Task brief: Restate word for word the span that opens with the line containing "l'information intéressante (exploration)" and closes with the final line of the data; give only those lines.
*** Extracted information Section Begins ***
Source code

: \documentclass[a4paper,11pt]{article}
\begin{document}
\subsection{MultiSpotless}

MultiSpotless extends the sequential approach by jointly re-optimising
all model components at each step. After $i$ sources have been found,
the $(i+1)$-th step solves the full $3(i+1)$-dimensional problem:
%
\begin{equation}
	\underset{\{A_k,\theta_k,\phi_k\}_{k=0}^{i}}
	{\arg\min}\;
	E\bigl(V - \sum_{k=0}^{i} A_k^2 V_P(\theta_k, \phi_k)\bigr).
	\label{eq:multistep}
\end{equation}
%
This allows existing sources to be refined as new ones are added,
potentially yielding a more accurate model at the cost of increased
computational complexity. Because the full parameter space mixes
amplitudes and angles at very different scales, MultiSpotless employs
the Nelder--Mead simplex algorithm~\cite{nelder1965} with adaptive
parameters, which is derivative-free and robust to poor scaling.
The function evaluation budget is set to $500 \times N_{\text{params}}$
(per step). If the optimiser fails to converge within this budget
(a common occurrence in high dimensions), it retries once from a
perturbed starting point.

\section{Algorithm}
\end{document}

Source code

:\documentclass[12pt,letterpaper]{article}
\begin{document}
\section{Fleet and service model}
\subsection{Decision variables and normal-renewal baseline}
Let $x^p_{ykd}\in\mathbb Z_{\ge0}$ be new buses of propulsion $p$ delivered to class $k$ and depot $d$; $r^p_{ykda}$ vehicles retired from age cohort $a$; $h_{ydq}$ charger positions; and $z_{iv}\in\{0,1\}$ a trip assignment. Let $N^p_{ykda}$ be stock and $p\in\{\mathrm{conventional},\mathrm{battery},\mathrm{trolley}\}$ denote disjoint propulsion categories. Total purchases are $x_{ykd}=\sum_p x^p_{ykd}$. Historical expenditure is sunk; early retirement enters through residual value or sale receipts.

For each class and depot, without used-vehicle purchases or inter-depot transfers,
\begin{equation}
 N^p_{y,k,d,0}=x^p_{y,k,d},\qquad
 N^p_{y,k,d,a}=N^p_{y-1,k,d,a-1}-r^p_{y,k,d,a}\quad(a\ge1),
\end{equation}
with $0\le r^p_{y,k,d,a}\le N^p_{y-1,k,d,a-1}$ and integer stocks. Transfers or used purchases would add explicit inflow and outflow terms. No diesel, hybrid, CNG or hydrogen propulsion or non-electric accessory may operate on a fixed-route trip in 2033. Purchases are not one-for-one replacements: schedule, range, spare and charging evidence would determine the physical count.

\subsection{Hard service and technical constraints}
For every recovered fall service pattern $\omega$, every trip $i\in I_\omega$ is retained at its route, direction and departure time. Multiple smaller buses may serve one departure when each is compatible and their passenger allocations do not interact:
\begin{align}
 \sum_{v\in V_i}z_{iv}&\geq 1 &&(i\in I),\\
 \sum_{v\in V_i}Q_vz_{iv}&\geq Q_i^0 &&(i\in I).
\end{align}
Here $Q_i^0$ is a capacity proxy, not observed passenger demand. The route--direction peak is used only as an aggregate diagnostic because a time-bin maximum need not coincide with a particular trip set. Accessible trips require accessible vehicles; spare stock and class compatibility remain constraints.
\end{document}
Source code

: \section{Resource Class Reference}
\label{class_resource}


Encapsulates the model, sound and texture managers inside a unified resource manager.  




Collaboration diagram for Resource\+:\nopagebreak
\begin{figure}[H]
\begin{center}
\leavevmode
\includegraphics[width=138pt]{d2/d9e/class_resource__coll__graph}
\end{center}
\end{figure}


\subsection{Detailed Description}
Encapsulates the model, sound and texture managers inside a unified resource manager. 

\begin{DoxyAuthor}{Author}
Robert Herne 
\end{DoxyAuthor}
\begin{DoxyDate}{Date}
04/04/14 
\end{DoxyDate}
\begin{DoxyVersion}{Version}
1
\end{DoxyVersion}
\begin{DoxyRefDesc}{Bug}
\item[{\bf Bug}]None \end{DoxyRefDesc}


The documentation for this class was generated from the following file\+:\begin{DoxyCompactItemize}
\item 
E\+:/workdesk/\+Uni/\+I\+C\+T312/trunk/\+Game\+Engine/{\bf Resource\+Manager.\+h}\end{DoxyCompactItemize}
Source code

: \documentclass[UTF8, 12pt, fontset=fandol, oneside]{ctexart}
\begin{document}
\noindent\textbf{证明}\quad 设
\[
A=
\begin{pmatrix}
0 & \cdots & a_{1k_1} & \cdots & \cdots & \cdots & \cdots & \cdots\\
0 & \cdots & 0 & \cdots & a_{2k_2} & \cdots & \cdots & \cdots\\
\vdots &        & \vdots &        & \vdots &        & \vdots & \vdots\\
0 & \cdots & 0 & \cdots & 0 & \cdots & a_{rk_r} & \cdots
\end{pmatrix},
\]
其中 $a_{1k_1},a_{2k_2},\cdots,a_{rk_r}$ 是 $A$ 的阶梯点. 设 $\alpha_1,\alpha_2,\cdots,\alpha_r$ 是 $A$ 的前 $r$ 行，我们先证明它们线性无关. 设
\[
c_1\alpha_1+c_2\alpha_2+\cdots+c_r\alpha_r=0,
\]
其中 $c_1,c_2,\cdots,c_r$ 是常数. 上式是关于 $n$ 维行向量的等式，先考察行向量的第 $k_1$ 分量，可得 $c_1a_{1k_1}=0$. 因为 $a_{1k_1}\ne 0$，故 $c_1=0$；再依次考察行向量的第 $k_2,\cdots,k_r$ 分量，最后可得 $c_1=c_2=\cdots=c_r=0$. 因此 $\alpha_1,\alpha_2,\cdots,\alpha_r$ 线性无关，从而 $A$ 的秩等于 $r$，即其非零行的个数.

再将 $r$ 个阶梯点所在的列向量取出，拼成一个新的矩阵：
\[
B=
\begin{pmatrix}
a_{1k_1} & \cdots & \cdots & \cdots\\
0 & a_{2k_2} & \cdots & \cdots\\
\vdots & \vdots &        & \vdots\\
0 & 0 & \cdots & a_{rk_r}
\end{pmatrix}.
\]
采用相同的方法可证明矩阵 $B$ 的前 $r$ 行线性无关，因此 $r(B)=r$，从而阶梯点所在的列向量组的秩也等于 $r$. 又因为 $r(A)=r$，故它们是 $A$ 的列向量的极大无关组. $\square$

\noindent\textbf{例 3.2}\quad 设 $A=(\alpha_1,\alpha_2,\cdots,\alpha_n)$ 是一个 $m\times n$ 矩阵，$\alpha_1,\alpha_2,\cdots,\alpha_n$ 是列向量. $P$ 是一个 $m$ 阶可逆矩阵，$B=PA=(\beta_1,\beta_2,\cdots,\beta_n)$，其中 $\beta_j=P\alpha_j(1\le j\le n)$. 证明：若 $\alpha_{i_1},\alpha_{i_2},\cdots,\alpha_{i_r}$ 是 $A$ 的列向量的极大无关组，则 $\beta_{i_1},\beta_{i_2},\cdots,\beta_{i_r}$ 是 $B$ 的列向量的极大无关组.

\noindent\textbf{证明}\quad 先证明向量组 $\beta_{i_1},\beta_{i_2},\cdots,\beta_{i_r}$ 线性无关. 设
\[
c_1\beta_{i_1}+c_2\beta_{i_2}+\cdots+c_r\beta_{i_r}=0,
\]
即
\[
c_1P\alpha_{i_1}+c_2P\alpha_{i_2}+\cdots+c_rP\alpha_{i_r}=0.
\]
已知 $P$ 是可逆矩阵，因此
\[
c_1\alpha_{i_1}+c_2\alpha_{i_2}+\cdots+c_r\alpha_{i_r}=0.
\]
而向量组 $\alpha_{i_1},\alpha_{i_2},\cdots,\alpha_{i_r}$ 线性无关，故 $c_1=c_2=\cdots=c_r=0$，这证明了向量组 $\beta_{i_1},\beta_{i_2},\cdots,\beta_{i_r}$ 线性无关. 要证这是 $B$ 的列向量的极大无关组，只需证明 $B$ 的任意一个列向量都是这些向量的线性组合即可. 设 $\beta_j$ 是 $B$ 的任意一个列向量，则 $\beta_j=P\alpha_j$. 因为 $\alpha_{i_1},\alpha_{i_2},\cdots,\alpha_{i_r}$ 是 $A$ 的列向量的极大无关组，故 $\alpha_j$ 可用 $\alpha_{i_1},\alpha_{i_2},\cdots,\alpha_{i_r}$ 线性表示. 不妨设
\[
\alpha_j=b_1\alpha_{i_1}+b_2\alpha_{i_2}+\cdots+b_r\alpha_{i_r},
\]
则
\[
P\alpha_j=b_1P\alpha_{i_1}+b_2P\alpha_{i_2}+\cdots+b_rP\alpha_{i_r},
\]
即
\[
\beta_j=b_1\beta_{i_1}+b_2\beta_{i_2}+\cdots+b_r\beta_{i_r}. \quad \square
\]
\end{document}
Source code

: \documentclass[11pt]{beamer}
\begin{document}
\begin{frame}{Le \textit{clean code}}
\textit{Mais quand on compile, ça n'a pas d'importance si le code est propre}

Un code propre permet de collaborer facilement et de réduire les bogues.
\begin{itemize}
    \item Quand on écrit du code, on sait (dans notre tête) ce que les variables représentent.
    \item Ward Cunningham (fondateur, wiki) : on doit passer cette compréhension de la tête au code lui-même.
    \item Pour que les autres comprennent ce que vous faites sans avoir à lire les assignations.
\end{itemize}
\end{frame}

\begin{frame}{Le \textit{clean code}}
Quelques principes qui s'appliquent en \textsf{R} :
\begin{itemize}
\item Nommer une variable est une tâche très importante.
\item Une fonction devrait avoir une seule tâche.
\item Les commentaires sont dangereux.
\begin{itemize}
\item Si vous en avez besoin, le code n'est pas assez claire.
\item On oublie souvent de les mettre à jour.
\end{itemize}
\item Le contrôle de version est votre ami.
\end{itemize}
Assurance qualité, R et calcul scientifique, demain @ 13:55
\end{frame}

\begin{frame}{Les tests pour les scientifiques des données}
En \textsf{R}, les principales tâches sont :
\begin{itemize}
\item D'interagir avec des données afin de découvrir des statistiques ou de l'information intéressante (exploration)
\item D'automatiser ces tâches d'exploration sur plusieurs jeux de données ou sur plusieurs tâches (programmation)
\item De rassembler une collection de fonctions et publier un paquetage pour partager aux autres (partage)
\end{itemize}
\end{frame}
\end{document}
*** Extracted information Section Ends ***
The answer:
\item D'interagir avec des données afin de découvrir des statistiques ou de l'information intéressante (exploration)
\item D'automatiser ces tâches d'exploration sur plusieurs jeux de données ou sur plusieurs tâches (programmation)
\item De rassembler une collection de fonctions et publier un paquetage pour partager aux autres (partage)
\end{itemize}
\end{frame}
\end{document}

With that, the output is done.